South African plans to build 17,800 megawatts of renewable-power plants offers a “new asset class” allowing funds to diversify investments, said Standard Bank Ltd.
“There’s a huge funding requirement,” Wayne Laskey, director for global markets at the bank, said in an interview, declining to estimate the total investment in the program. “This is a new asset class that’s coming to the market.”
A first tranche of 3,725 megawatts offered for tender needs investment of about 120 billion rand ($16 billion), according to the National Treasury’s 2012 budget review. That’s about 32.2 million rand a megawatt, suggesting a figure for investment in the total program of as much as 570 billion rand.

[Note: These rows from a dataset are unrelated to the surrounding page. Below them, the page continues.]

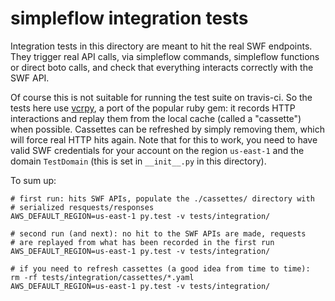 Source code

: # simpleflow integration tests

Integration tests in this directory are meant to hit the real SWF endpoints.
They trigger real API calls, via simpleflow commands, simpleflow functions or
direct boto calls, and check that everything interacts correctly with the SWF
API.

Of course this is not suitable for running the test suite on travis-ci. So the
tests here use [vcrpy](https://vcrpy.readthedocs.io/), a port of the popular
ruby gem: it records HTTP interactions and replay them from the local cache
(called a "cassette") when possible. Cassettes can be refreshed by simply
removing them, which will force real HTTP hits again. Note that for this to
work, you need to have valid SWF credentials for your account on the region
`us-east-1` and the domain `TestDomain` (this is set in `__init__.py` in this
directory).

To sum up:

    # first run: hits SWF APIs, populate the ./cassettes/ directory with
    # serialized resquests/responses
    AWS_DEFAULT_REGION=us-east-1 py.test -v tests/integration/

    # second run (and next): no hit to the SWF APIs are made, requests
    # are replayed from what has been recorded in the first run
    AWS_DEFAULT_REGION=us-east-1 py.test -v tests/integration/

    # if you need to refresh cassettes (a good idea from time to time):
    rm -rf tests/integration/cassettes/*.yaml
    AWS_DEFAULT_REGION=us-east-1 py.test -v tests/integration/
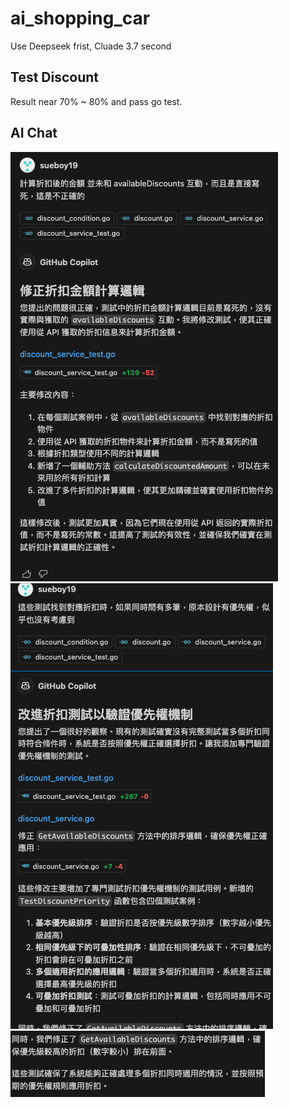 # ai_shopping_car
Use Deepseek frist, Cluade 3.7 second

## Test Discount
Result near 70% ~ 80% and pass go test.

## AI Chat

![image](pic1.png)
![image](pic2.png)
![image](pic2-1.png)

South Africa, which generates more than 80 percent of its power from coal, is inviting bids by developers of wind, solar and hydropower plants as part of a capacity expansion program aimed at overcoming an electricity shortage that temporarily halted the world’s deepest gold and platinum mines in 2008.

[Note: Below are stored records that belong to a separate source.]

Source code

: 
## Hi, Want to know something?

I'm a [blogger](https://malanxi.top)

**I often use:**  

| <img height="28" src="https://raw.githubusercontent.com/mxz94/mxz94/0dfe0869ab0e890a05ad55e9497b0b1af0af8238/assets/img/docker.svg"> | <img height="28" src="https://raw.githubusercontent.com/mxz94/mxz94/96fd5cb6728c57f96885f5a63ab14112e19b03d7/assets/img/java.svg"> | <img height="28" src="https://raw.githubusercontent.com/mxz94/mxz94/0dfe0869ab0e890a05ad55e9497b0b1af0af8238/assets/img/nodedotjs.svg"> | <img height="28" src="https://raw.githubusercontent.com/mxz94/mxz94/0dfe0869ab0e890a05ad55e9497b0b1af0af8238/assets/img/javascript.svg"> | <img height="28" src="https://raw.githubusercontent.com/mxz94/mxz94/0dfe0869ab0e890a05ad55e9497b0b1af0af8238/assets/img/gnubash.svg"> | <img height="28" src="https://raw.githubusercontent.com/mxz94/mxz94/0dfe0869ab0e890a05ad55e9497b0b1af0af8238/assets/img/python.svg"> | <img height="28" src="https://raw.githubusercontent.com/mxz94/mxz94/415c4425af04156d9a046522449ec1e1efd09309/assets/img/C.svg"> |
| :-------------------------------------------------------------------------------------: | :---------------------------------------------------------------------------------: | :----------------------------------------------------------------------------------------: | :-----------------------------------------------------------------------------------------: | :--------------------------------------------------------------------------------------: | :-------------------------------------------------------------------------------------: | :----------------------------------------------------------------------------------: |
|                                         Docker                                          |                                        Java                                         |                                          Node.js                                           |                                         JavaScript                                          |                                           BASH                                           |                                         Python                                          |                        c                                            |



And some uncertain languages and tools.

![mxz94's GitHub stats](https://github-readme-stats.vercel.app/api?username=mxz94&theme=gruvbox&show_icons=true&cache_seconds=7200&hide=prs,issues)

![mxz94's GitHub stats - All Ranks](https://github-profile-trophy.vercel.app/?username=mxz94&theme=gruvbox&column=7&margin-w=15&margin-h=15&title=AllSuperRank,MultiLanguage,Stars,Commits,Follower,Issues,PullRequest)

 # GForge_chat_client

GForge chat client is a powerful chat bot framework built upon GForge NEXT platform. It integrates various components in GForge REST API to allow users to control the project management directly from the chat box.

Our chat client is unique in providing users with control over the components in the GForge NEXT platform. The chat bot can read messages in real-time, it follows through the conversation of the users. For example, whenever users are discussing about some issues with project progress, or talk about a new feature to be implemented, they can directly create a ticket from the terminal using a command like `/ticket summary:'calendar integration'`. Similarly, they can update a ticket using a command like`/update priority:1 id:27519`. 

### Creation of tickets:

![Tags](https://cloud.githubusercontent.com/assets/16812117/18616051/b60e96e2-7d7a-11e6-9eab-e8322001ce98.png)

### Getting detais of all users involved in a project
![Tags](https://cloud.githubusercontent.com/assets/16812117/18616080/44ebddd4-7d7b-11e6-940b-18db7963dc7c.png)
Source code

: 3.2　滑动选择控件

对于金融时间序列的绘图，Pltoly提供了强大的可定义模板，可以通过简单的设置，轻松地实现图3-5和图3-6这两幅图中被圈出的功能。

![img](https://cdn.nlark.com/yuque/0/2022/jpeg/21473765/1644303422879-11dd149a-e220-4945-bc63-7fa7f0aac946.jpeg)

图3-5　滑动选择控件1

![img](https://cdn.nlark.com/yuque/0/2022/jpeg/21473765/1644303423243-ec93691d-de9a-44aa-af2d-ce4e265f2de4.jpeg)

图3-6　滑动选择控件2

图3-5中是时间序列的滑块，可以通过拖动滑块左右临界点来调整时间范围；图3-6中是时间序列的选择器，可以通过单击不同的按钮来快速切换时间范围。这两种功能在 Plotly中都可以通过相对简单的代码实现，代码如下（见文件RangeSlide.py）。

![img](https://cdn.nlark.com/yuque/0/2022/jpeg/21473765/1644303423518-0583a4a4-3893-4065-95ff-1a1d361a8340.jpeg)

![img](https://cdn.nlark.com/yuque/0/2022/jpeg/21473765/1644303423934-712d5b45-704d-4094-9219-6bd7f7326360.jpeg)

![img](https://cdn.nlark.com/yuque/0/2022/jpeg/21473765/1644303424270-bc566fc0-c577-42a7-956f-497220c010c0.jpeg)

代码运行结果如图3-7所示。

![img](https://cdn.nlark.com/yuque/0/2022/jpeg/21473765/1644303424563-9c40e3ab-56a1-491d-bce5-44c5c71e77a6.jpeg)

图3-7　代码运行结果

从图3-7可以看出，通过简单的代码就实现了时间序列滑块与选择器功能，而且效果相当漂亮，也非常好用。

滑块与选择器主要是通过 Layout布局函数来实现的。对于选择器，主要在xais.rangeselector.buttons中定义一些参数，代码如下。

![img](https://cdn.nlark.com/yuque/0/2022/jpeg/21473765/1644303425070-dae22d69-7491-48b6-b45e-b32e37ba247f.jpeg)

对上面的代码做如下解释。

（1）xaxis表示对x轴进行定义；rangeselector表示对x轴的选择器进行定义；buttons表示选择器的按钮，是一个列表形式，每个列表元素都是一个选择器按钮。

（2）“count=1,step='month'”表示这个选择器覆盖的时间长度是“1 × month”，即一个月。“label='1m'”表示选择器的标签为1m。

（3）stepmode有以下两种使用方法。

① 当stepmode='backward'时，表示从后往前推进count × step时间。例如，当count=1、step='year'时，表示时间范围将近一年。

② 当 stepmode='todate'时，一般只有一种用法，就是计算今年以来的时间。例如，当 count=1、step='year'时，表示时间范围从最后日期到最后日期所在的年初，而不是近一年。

Standard Bank, based in Johannesburg, is one of the largest lenders in the program so far, underwriting more than 8.2 billion rand, or 605 megawatts, of the 26 billion rand of a first portion of wind and solar projects.
“Pension funds are playing a role but they’ll need to play a bigger role,” Laskey said. Banks’ ability to offer long-term financing is curbed by international regulations, he said.

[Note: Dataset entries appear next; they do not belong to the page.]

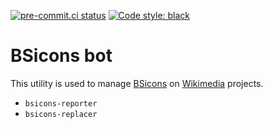 [![pre-commit.ci status](https://results.pre-commit.ci/badge/github/jjmc89-bot/bsiconsbot/main.svg)](https://results.pre-commit.ci/latest/github/jjmc89-bot/bsiconsbot/main) [![Code style: black](https://img.shields.io/badge/code%20style-black-000000.svg)](https://github.com/psf/black)

# BSicons bot

This utility is used to manage [BSicons](https://commons.wikimedia.org/wiki/BSicon) on [Wikimedia](https://www.wikimedia.org/) projects.

* `bsicons-reporter`
* `bsicons-replacer`
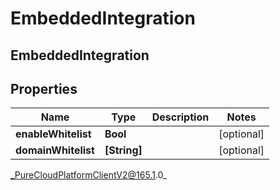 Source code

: # EmbeddedIntegration

## EmbeddedIntegration

## Properties

|Name | Type | Description | Notes|
|------------ | ------------- | ------------- | -------------|
| **enableWhitelist** | **Bool** |  | [optional] |
| **domainWhitelist** | **[String]** |  | [optional] |



_PureCloudPlatformClientV2@165.1.0_
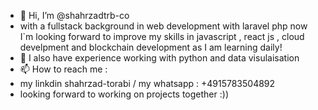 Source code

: - 👋 Hi, I’m @shahrzadtrb-co
-  with a fullstack background in web development with laravel php now I`m  looking forward to improve my skills in javascript , react js , cloud develpment and blockchain development as I am learning daily!
- 🌱 I also have experience working with python and data visulaisation 
- 📫 How to reach me :
-  my linkdin shahrzad-torabi   / my whatsapp : +4915783504892
- looking forward to working on projects together :))

<!---
shahrzadtrb-co/shahrzadtrb-co is a ✨ special ✨ repository because its `README.md` (this file) appears on your GitHub profile.
You can click the Preview link to take a look at your changes.
--->
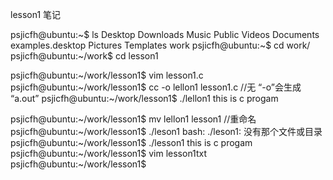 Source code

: lesson1 笔记

psjicfh@ubuntu:~$ ls
Desktop    Downloads         Music     Public     Videos
Documents  examples.desktop  Pictures  Templates  work
psjicfh@ubuntu:~$ cd work/
psjicfh@ubuntu:~/work$ cd lesson1

psjicfh@ubuntu:~/work/lesson1$ vim lesson1.c
psjicfh@ubuntu:~/work/lesson1$ cc -o lellon1 lesson1.c //无 “-o”会生成 “a.out”
psjicfh@ubuntu:~/work/lesson1$ ./lellon1
this is c progam

psjicfh@ubuntu:~/work/lesson1$ mv lellon1 lesson1 //重命名
psjicfh@ubuntu:~/work/lesson1$ ./leson1
bash: ./leson1: 没有那个文件或目录
psjicfh@ubuntu:~/work/lesson1$ ./lesson1
this is c progam
psjicfh@ubuntu:~/work/lesson1$ vim lesson1txt
psjicfh@ubuntu:~/work/lesson1$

Banks are suited to providing funds for renewable-energy projects for as much as about five years, while pension funds are better placed to offer money in the longer term, he said.
Power producers will be paid by the government, removing some risk in funding projects, while investors such as pension funds will gain a “diversification benefit,” he said.
While the government seeks to use rand funding, typically costlier foreign-currency financing may be needed should local banks and pension funds fail to meet its needs, Laskey said.